Noncitizen Hispanic youth allowed pathway to college

June 21, 2013 

On June 10, a group of residents of Manatee County attended the school board meeting to bring awareness to a crucial issue for our country and community: educating all our youth beyond high school. This is not a political issue; it's an economic, demographic and moral issue.

Hispanic students make up 24 percent of the total K-12 student population in Florida. However, only 6.2 percent of full-time college students are Hispanic. How do we pretend to create an advanced country if we cast a blind eye to almost a quarter of our student population?

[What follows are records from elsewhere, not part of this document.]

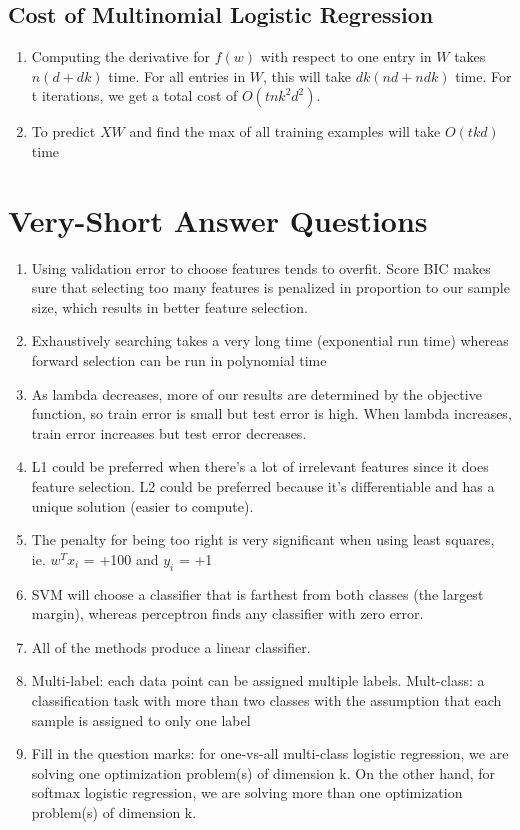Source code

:\documentclass{article}
\def\blu#1{{\color{blu}#1}}
\def\enum#1{\begin{enumerate}#1\end{enumerate}}
\begin{document}
\subsection{Cost of Multinomial Logistic Regression}

\enum{
\item \blu{Computing the derivative for $f(w)$ with respect to one entry in $W$ takes $n(d + dk)$ time. For all entries in $W$, this will take $dk(nd + ndk)$ time. For t iterations, we get a total cost of $O(tnk^2d^2)$}.
\item \blu{To predict $XW$ and find the max of all training examples will take $O(tkd)$ time}
}

\section{Very-Short Answer Questions}

\enum{
\item Using validation error to choose features tends to overfit. Score BIC makes sure that selecting too many features is penalized in proportion to our sample size, which results in better feature selection.
\item Exhaustively searching takes a very long time (exponential run time) whereas forward selection can be run in polynomial time
\item As lambda decreases, more of our results are determined by the objective function, so train error is small but test error is high. When lambda increases, train error increases but test error decreases. 
\item L1 could be preferred when there's a lot of irrelevant features since it does feature selection. L2 could be preferred because it's differentiable and has a unique solution (easier to compute). 
\item The penalty for being too right is very significant when using least squares, ie. $w^Tx_i$ = +100 and $y_i$ = +1 
\item SVM will choose a classifier that is farthest from both classes (the largest margin), whereas perceptron finds any classifier with zero error. 
\item All of the methods produce a linear classifier. 
\item Multi-label: each data point can be assigned multiple labels. Mult-class: a classification task with more than two classes with the assumption that each sample is assigned to only one label
\item Fill in the question marks: for one-vs-all multi-class logistic regression, we are solving \blu{one} optimization problem(s) of dimension \blu{k}. On the other hand, for softmax logistic regression, we are solving \blu{more than one} optimization problem(s) of dimension \blu{k}.
}
\end{document}
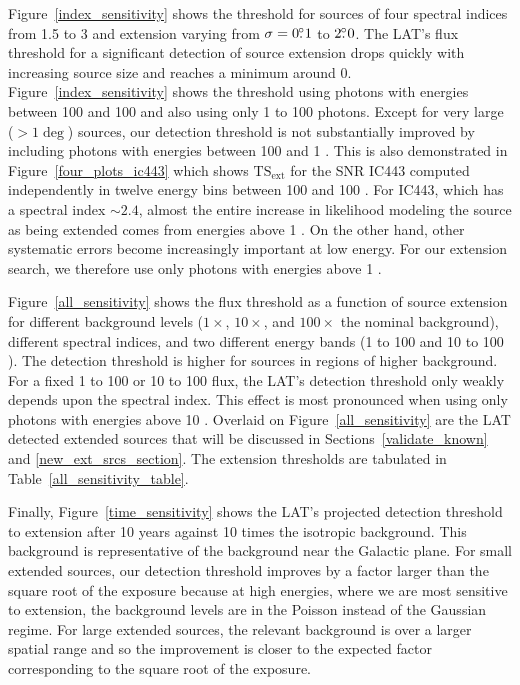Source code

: \documentclass[12pt,preprint]{aastex}
\newcommand{\mev}{\text{MeV}\xspace}
\newcommand{\gev}{\text{GeV}\xspace}
\newcommand{\tsext}{{\ensuremath{\text{TS}_{\text{ext}}}}\xspace}
\newcommand{\hl}[1]{#1}
\begin{document}
Figure~\ref{index_sensitivity} shows the threshold for sources of four
spectral indices from 1.5 to 3 and extension varying from $\sigma=0\mbox{$.\!\!^\circ$}1$
to $2\mbox{$.\!\!^\circ$}0$.  The LAT's flux threshold for a significant detection
of source extension drops quickly with
increasing source size and reaches a minimum around 0. 
Figure~\ref{index_sensitivity} shows
the threshold using photons with energies between 100 \mev and 100 \gev
and also using only 1 \gev to 100 \gev photons.
Except for very large ($>1\deg$) sources, our detection threshold is
not substantially improved by including photons with energies between 100 \mev and
1 \gev.  This is also demonstrated in Figure~\ref{four_plots_ic443}
which shows \tsext for the SNR IC443 computed independently in twelve
energy bins between 100 \mev and 100 \gev. For IC443, which has a
spectral index $\sim2.4$, almost the entire increase in likelihood
modeling the source as being extended comes
from energies above 1 \gev.  On the other hand, other systematic errors
become increasingly important at low energy. For our extension search,
we therefore use only photons with energies above 1 \gev.

\hl{
Figure~\ref{all_sensitivity} shows the flux threshold
as a function of source extension for different background levels 
($1\times$,
$10\times$, 
and $100\times$ the nominal background), different spectral indices, and
two different energy bands (1 \gev to 100 \gev and 10 \gev to 100 \gev).  The detection
threshold is higher for sources in regions of higher background.  For a
fixed 1 \gev to 100 \gev or 10 \gev to 100 \gev flux, the LAT's detection threshold
only weakly depends upon the spectral index.  This effect is most
pronounced when using only photons with energies above 10 \gev.  Overlaid
on Figure~\ref{all_sensitivity} are the LAT detected extended sources
that will be discussed in Sections~\ref{validate_known}
and \ref{new_ext_srcs_section}.  The extension thresholds are tabulated
in Table~\ref{all_sensitivity_table}.

Finally, Figure~\ref{time_sensitivity} shows the LAT's projected
detection threshold to extension after 10 years against 10 times
the isotropic background. This background is representative of the
background near the Galactic plane.  For small extended sources, our
detection threshold improves by a factor larger than the square root
of the exposure because at high energies, where we are most sensitive
to extension, the background levels are in the Poisson instead of the
Gaussian regime.  For large extended sources, the relevant background
is over a larger spatial range and so the improvement is closer to the
expected factor corresponding to the square root of the exposure.
}
\end{document}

After investing $12 billion per year for our children in education, isn't it a waste to not encourage them to continue their education to enhance their personal lifetime income potential, and the tax revenue potential that government reaps when our children grow to be successful professionals?

While some of these students do not have legal status, they are Americans in every sense of the word, except on paper. That's why last year the federal government created the Deferred Action for Childhood Arrivals, a two-year permit given to immigrants who arrived in the U.S. before they were 16; have lived here for more than five years, and graduated from high school in this country.

To continue to call these children "illegal" is erroneous, hurtful and plainly ignorant.

It is economic tomfoolery for any local government not to engage in this conversation for the future of all of our students that inures to the future benefit for all.

As a local resident, taxpayer, voter and business owner, I was grateful for the opportunity to speak before our elected officials. I would hope all of my neighbors and citizens would similarly celebrate this element of our democracy, joining me in speaking out against racism, discrimination and other injustices that we seek to overcome as responsible citizens.